Which lines of the records below contain the word "rendered"? Report each of them in full.

====== DATA SECTION ======

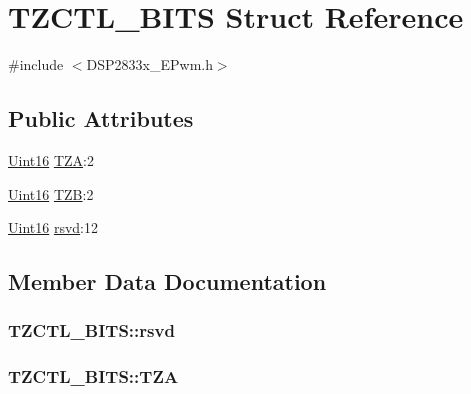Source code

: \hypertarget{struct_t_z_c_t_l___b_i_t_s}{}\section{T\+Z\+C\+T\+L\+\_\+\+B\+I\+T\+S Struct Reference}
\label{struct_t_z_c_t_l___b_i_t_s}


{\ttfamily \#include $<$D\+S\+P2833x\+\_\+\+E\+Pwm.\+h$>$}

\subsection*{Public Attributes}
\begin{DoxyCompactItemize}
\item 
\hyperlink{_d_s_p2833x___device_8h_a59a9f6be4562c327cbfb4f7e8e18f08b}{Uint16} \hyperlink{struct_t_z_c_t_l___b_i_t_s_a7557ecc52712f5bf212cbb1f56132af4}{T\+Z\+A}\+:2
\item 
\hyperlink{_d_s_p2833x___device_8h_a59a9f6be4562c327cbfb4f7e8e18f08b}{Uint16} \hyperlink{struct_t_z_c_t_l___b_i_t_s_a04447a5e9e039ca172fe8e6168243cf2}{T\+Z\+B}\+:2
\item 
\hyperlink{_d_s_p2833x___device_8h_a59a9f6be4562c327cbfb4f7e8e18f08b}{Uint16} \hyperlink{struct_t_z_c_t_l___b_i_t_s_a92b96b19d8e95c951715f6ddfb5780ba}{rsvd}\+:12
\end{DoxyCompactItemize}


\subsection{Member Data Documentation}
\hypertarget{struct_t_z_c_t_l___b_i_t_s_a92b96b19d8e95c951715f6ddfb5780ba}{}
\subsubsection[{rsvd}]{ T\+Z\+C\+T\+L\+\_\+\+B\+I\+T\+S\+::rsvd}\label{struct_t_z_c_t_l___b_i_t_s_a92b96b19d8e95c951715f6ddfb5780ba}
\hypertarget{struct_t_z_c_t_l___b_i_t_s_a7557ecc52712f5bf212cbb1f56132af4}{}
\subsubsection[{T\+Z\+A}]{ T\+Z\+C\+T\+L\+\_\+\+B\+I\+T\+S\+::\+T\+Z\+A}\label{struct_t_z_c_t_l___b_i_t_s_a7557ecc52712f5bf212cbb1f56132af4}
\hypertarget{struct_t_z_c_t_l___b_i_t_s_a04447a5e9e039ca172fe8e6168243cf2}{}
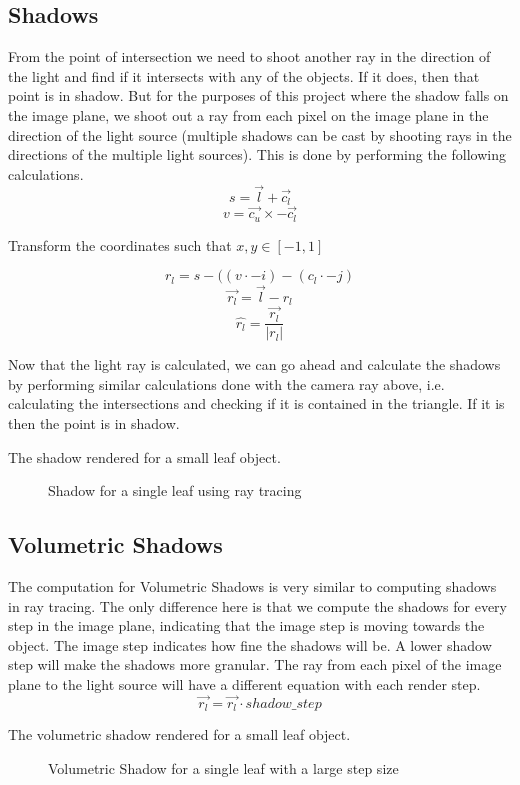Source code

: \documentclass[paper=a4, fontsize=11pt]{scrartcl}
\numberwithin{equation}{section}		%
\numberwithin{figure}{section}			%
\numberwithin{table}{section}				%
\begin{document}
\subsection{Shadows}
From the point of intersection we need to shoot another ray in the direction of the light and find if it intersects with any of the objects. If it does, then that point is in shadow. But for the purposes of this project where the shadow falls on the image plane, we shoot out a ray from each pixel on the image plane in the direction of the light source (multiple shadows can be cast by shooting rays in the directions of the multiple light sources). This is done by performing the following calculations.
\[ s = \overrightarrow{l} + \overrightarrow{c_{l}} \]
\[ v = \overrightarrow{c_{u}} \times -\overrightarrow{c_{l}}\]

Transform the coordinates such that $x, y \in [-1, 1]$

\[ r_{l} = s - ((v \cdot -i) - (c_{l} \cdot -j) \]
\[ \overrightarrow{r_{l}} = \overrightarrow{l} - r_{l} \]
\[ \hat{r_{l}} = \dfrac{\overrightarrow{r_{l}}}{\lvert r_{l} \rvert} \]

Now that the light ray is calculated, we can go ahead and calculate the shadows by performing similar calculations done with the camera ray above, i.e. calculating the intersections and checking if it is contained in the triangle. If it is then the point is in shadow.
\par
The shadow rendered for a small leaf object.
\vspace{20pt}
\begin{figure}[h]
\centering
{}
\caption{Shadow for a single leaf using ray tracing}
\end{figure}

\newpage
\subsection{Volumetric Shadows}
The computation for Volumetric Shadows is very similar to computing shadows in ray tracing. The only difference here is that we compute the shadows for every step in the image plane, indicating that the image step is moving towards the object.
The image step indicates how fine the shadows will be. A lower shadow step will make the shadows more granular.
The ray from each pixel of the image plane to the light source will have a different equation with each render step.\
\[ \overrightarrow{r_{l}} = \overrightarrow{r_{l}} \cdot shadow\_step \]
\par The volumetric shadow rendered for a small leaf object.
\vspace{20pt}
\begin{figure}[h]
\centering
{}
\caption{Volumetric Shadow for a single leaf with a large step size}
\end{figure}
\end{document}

======

**TASK OUTPUT:**
The shadow rendered for a small leaf object.
\par The volumetric shadow rendered for a small leaf object.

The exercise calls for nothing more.